—Ya repaso, mamá—contestó lacónicamente el estudiante.

Corrió la noche sin que se le pudiese sacar otra palabra. Revolvía las revistas ilustradas, los periódicos del día; los tomaba y los dejaba, cambiaba de asiento pasando del sillón al sofá y del sofá al sillón; suspiraba hondo, y, en fin, daba todas las señales de desazón posibles, sin cuidarse de que se viese, ó más bien pareciendo que deseaba lo advirtiese su mamá. Al fin, cuando ésta le dijo «¿no sales hoy á un actito á Lara?» exclamó con tono duro y resuelto:

—No; voy á acostarme. Me duele un poco la cabeza.

La señora le oyó taconear en el corredor y batir la puerta de su despacho.

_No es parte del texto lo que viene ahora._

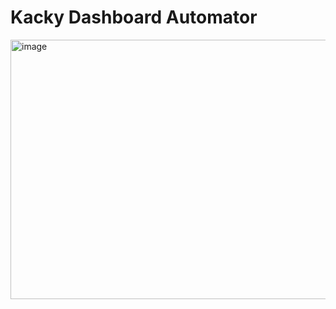 # Kacky Dashboard Automator
<img width="822" height="415" alt="image" src="https://github.com/user-attachments/assets/3827e42e-c410-4dd4-8df4-568625a7b6e9" />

—Lo dicho; la tenemos. Yo he cometido una falta grave. Debí no resolver este cotarro hasta pasados los exámenes, un par de días antes de la marcha... Ha sido una borricada mía. Ya se ve; el deseo de salir del atolladero prontito... Pues no; hay cosas que vale más llevarlas por sus pasos contados. Veremos si la puedo enmendar y dar tiempo al tiempo. Si no, voy á tener al rapaz desquiciado cuando más necesita la cabeza firme. Una prórroga... A ver si consigo encajárselo en la cabeza á Don Gaspar. Es fácil que sea más arduo hacer entrar en razón al viejo que al niño. ¡Qué complicaciones! Aquella falsona de Rita Pardo decía bien... Conviene mirar mucho á quién mete uno en su casa.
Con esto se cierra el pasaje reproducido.